With half-time looming, Argentina finally made it into the game. Number eight Javier Desio was able to get outside Scott Williams at outside centre and make a good amount of metres. As Wales formed up, Ross Moriarty tried to kill the attack with a spot blitz, but Guido Petti managed to evade him and carry through the gap left before finding Bautista Delguy to score.
Nicolas Sanchez missed the conversion, but Los Pumas had made the scoreboard and had something to take into the half-time break.
Wales were still firmly in the driving seat though, and established that within two minutes of the second half starting when Rhys Patchell nailed a penalty from just inside his own half.
As the game settled down there was again the issue of handling errors from Argentina, as they struggled to build any momentum after their try at the end of the first period. They seemed to lack the intensity and confidence to put the Welsh defence under any serious pressure, and when the visitors turned the screw at the scrum, the lead was stretched to 25-5.
Then, with attacking position inside the Argentina half, Wales struck with ball-in-hand. Ellis Jenkins set up quick ball, before some superb handling from Scott Williams, Hallam Amos, Ross Moriarty released George North down the left wing. The soon-to-be Osprey drew the final defender before Amos popped back up on his inside for a second Welsh try.
That try effectively ended the game as a contest some 20 minutes from full-time, as Wales started to utilise their replacement bench and the momentum of the game struggled to recover. Argentina continued to struggle with possession retention, finishing the game having conceded a whopping 23 turnovers, as the players lurched from set piece to set piece.
In the end the only real action left was to come after the clock had turned red, with Wales still pushing penalties into the corner with the aim of inflicting even greater pain on Argentina in front of their home fans.
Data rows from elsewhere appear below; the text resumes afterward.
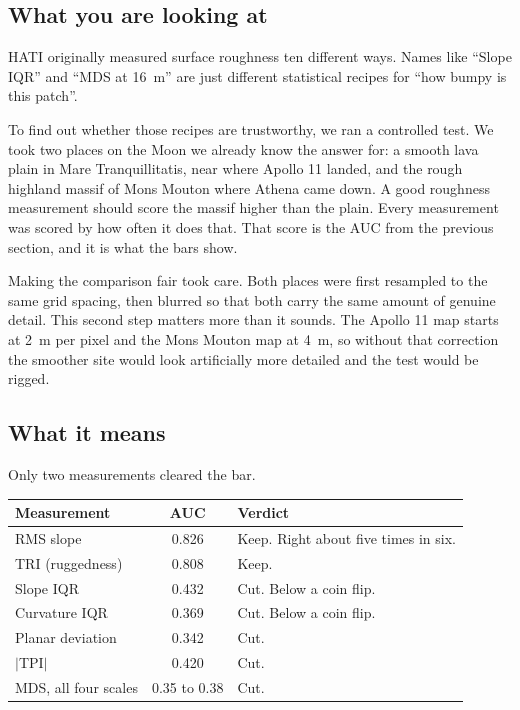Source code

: \documentclass[11pt]{article}
\begin{document}
\subsection{What you are looking at}

HATI originally measured surface roughness ten different ways. Names like ``Slope
IQR'' and ``MDS at \SI{16}{\meter}'' are just different statistical recipes for
``how bumpy is this patch''.

To find out whether those recipes are trustworthy, we ran a controlled test. We took
two places on the Moon we already know the answer for: a smooth lava plain in Mare
Tranquillitatis, near where Apollo 11 landed, and the rough highland massif of Mons
Mouton where Athena came down. A good roughness measurement should score the massif
higher than the plain. Every measurement was scored by how often it does that. That
score is the AUC from the previous section, and it is what the bars show.

Making the comparison fair took care. Both places were first resampled to the same
grid spacing, then blurred so that both carry the same amount of genuine detail. This
second step matters more than it sounds. The Apollo 11 map starts at \SI{2}{\meter}
per pixel and the Mons Mouton map at \SI{4}{\meter}, so without that correction the
smoother site would look artificially more detailed and the test would be rigged.

\subsection{What it means}

Only two measurements cleared the bar.

\begin{center}
\begin{tabular}{lcl}
\toprule
Measurement & AUC & Verdict \\
\midrule
RMS slope & \num{0.826} & Keep. Right about five times in six. \\
TRI (ruggedness) & \num{0.808} & Keep. \\
\midrule
Slope IQR & \num{0.432} & Cut. Below a coin flip. \\
Curvature IQR & \num{0.369} & Cut. Below a coin flip. \\
Planar deviation & \num{0.342} & Cut. \\
$|$TPI$|$ & \num{0.420} & Cut. \\
MDS, all four scales & \num{0.35} to \num{0.38} & Cut. \\
\bottomrule
\end{tabular}
\end{center}
\end{document}
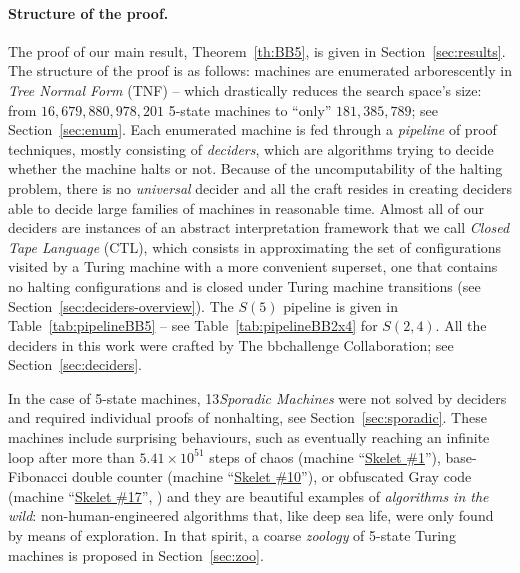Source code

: \documentclass[a4paper,british]{article}
\theoremstyle{definition} %
\numberwithin{equation}{section}
\theoremstyle{definition} %
\newcommand{\BBtheFifthTNF}{181{,}385{,}789}
\newcommand{\numSporadic}{13\xspace}
\begin{document}
\paragraph{Structure of the proof.} The proof of our main result, Theorem~\ref{th:BB5}, is given in Section~\ref{sec:results}. The structure of the proof is as follows: machines are enumerated arborescently in \textit{Tree Normal Form} (TNF) \cite{Brady64} -- which drastically reduces the search space's size: from $16{,}679{,}880{,}978{,}201$ 5-state machines to ``only'' $\BBtheFifthTNF$; see Section~\ref{sec:enum}. Each enumerated machine is fed through a \textit{pipeline} of proof techniques, mostly consisting of \textit{deciders}, which are algorithms trying to decide whether the machine halts or not. Because of the uncomputability of the halting problem, there is no \textit{universal} decider and all the craft resides in creating deciders able to decide large families of machines in reasonable time. Almost all of our deciders are instances of an abstract interpretation framework that we call \textit{Closed Tape Language} (CTL), which consists in approximating the set of configurations visited by a Turing machine with a more convenient superset, one that contains no halting configurations and is closed under Turing machine transitions (see Section~\ref{sec:deciders-overview}). The $S(5)$ pipeline is given in Table~\ref{tab:pipelineBB5} -- see Table~\ref{tab:pipelineBB2x4} for $S(2,4)$. All the deciders in this work were crafted by The bbchallenge Collaboration; see Section~\ref{sec:deciders}.

In the case of 5-state machines, \numSporadic \textit{Sporadic Machines} were not solved by deciders and required individual proofs of nonhalting, see Section~\ref{sec:sporadic}. These machines include surprising behaviours, such as eventually reaching an infinite loop after more than $5.41\times10^{51}$ steps of chaos (machine ``\href{https://bbchallenge.org/1RB1RD_1LC0RC_1RA1LD_0RE0LB_---1RC}{Skelet \#1}''), base-Fibonacci double counter (machine ``\href{https://bbchallenge.org/1RB0RA_0LC1RA_1RE1LD_1LC0LD_---0RB}{Skelet \#10}''), or obfuscated Gray code (machine ``\href{https://bbchallenge.org/1RB---_0LC1RE_0LD1LC_1RA1LB_0RB0RA}{Skelet \#17}'', \cite{xu2024skelet17fifthbusy}) and they are beautiful examples of \textit{algorithms in the wild}: non-human-engineered algorithms that, like deep sea life, were only found by means of exploration. In that spirit, a coarse \textit{zoology} of 5-state Turing machines is proposed in Section~\ref{sec:zoo}.
\end{document}
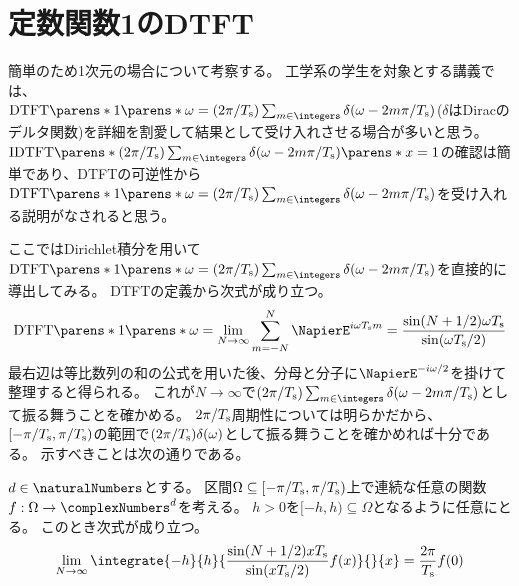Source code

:     \section{定数関数1のDTFT}
        \label{定数関数1のDTFT}
        簡単のため1次元の場合について考察する。
        工学系の学生を対象とする講義では、\\
        $\DTFTwithArg{1}{\omega} = (2\pi/\Ts)\sum_{m\in\integers}\delta(\omega-2m\pi/\Ts)$($\delta$はDiracのデルタ関数)を詳細を割愛して結果として受け入れさせる場合が多いと思う。
        $\IDTFTwithArg{(2\pi/\Ts)\sum_{m\in\integers}\delta(\omega-2m\pi/\Ts)}{x}=1$の確認は簡単であり、DTFTの可逆性から$\DTFTwithArg{1}{\omega} = (2\pi/\Ts)\sum_{m\in\integers}\delta(\omega-2m\pi/\Ts)$を受け入れる説明がなされると思う。
        \par
        ここではDirichlet積分を用いて$\DTFTwithArg{1}{\omega} = (2\pi/\Ts)\sum_{m\in\integers}\delta(\omega-2m\pi/\Ts)$を直接的に導出してみる。
        DTFTの定義から次式が成り立つ。
        \[
            \DTFTwithArg{1}{\omega} = \lim_{N\to\infty} \sum_{m=-N}^N \NapierE^{i\omega \Ts m} = \frac{\sin(N+1/2)\omega \Ts}{\sin(\omega \Ts/2)}
        \]
        最右辺は等比数列の和の公式を用いた後、分母と分子に$\NapierE^{-i\omega/2}$を掛けて整理すると得られる。
        これが$N\to\infty$で$(2\pi/\Ts)\sum_{m\in\integers}\delta(\omega-2m\pi/\Ts)$として振る舞うことを確かめる。
        $2\pi/T_\text{s}$周期性については明らかだから、$[-\pi/T_\text{s},\pi/T_\text{s})$の範囲で$(2\pi/T_\text{s})\delta(\omega)$として振る舞うことを確かめれば十分である。
        示すべきことは次の通りである。
        \begin{shadebox}
            $d\in\naturalNumbers$とする。
            区間$\Omega \subseteq [-\pi/T_\text{s},\pi/T_\text{s})$上で連続な任意の関数$f:\Omega\to\complexNumbers^d$を考える。
            $h>0$を$[-h,h) \subseteq \Omega$となるように任意にとる。
            このとき次式が成り立つ。
            \[
                \lim_{N\to\infty} \integrate{-h}{h}{\frac{\sin(N+1/2)x \Ts}{\sin(x \Ts/2)} f(x)}{}{x} = \frac{2\pi}{\Ts} f(0)
            \]
        \end{shadebox}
As players moved away from a ruck on the right wing, Nicolas Sanchez had a little dig at Ross Moriarty, with the Welsh number eight reacting by putting the home fly-half in some kind of wrestling hold and refusing to let go despite the attention of the assistant referee. In the end, after some more handbags were thrown, refere Jaco Peyper dismissed the Dragons-bound back-rower from the field.
With a man disadvantage, Wales could not stop Argentina marching down into the red zone, and after yet another sloppy set piece, replacement hooker Julian Montoya was very fortunate to find himself with possession and a wide open blindside to score in the corner. Sanchez kicked the extras, but the score still showed a 12-30 away victory.
A sour note to end the tour upon, but it doesn’t take away from the huge positives on the table for Warren Gatland as the World Cup comes hurtling towards us at an alarming rate.
Were Argentina really top level opposition? No they weren’t, and Wales will face much tougher tests between now and September 2019, but the confidence gleamed from the last three weeks will do no harm to this squad and the coaching staff, as well as the general Welsh rugby public.
Without the likes of Ken Owens, Samson Lee, Alun Wyn Jones, Sam Warburton, Justin Tipuric, Taulupe Faletau, Dan Biggar, Jon Davies, Liam Williams and Leigh Halfpenny the squad have stepped up superbly, and Gatland now has a plethora of options at his disposal in most positions around the field.
Equally pleasing will be the style of rugby played over the last three games, with some excellent tries scored being capped off by Hallam Amos’ effort on Saturday. The acid test for Wales will now come in the Autumn though, with Australia and South Africa coming to Cardiff, while Tonga and Scotland present potential banana peels.